Now that our ninth rock has been demoted to a sloppy snowball, kids,
don’t say My Very Elegant Mother Just Served Us Nine Pies as our pantheon’s
mnemonic, say: My Vaguely Equipped Mother Just Served Us Noodles.

Pluto, Greek god of shady cosmogony, keeps wielding agita among the
pros who try so hard to get our universe right, his heavenly namesake
slipping and sliding, grape on a plate, pebble of insufficient clout.

Or no clout at all—like a first wife surrounded by rowdy kids in a messy
kitchen. Still, a small probe once hurtled toward the has-been (or never-
was) planet, carrying an urn of (formerly) famous ashes.

Whose? Pluto’s dad, Clyde Tombaugh, born in Illinois, died in New
Mexico (both states stand proudly behind Pluto’s planethood), and whose
ashes were tossed into space from a flyby.

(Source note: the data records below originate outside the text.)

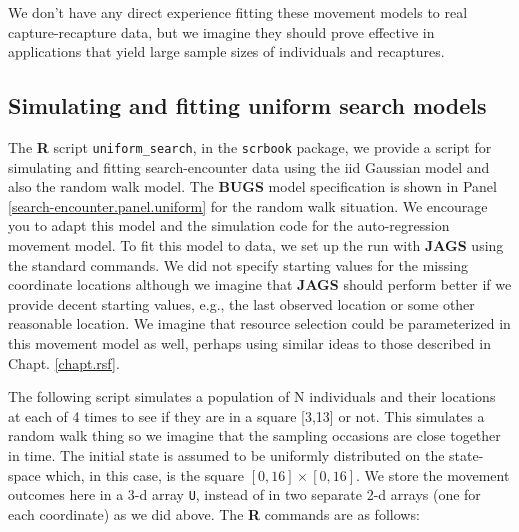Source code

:We don't have any direct experience fitting these movement models to
real capture-recapture data, but we imagine they should prove
effective in applications that yield large sample sizes of individuals
and recaptures.

\subsection{Simulating and fitting uniform search  models}

The {\bf R} script \mbox{\tt uniform\_search}, in the \mbox{\tt scrbook} package, we provide a script for simulating
and fitting search-encounter data using the iid Gaussian model and
also the random walk model.  The {\bf BUGS} model specification is
shown in Panel \ref{search-encounter.panel.uniform} for the random
walk situation. We encourage you to adapt this model and the
simulation code for the auto-regression movement model.  To fit this
model to data, we set up the run with {\bf JAGS} using the standard
commands. We did not specify starting values for the missing
coordinate locations although we imagine that {\bf JAGS} should
perform better if we provide decent starting values, e.g., the last
observed location or some other reasonable location.  We imagine that
resource selection could be parameterized in this movement model as
well, perhaps using similar ideas to those described in
Chapt. \ref{chapt.rsf}.

The following script simulates a population of N individuals and their
locations at each of 4 times to see if they are in a square [3,13] or
not.  This simulates a random walk thing so we imagine that the
sampling occasions are close together in time.  The initial state is
assumed to be uniformly distributed on the state-space which, in this
case, is the square $[0,16] \times [0,16]$. We store the movement
outcomes here in a 3-d array \mbox{\tt U}, instead of in two separate
2-d arrays (one for each coordinate) as we did above.  The {\bf R}
commands are as follows:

I like the word flyby. It’s got altitude and attitude. Like: I came all this way
to see you, Pluto, hell, it’s taken, what, nine years? But I can’t stay, don’t
ask. Then Clyde’s remains go catapulting through the ice belt.

Now when I planet-gaze, I imagine Pluto circling the sun as always, 
eccentric frisbee, puny superhero, icy underling. I don’t believe in Hades, 
but I do believe in Pluto. (Planetary paradox.)

Maybe there’s a world we reach at night by boat or undercover, mercy on
the other side. I stick Pluto with its five moons on my bedroom ceiling 
and dream a route.

Maureen Seaton has authored two dozen poetry collections, both solo and collaborative—recently, Undersea (JackLeg, 2021) and Sweet World (CavanKerry, 2019), winner of the 2019 Florida Book Award. Honors include Lambda Literary Awards for Lesbian Poetry and Lesbian Memoir, Audre Lorde Award, NEA, and Pushcart. Seaton is Professor Emerita of English at the University of Miami. She was voted Miami’s Best Poet 2020 by The Miami New Times.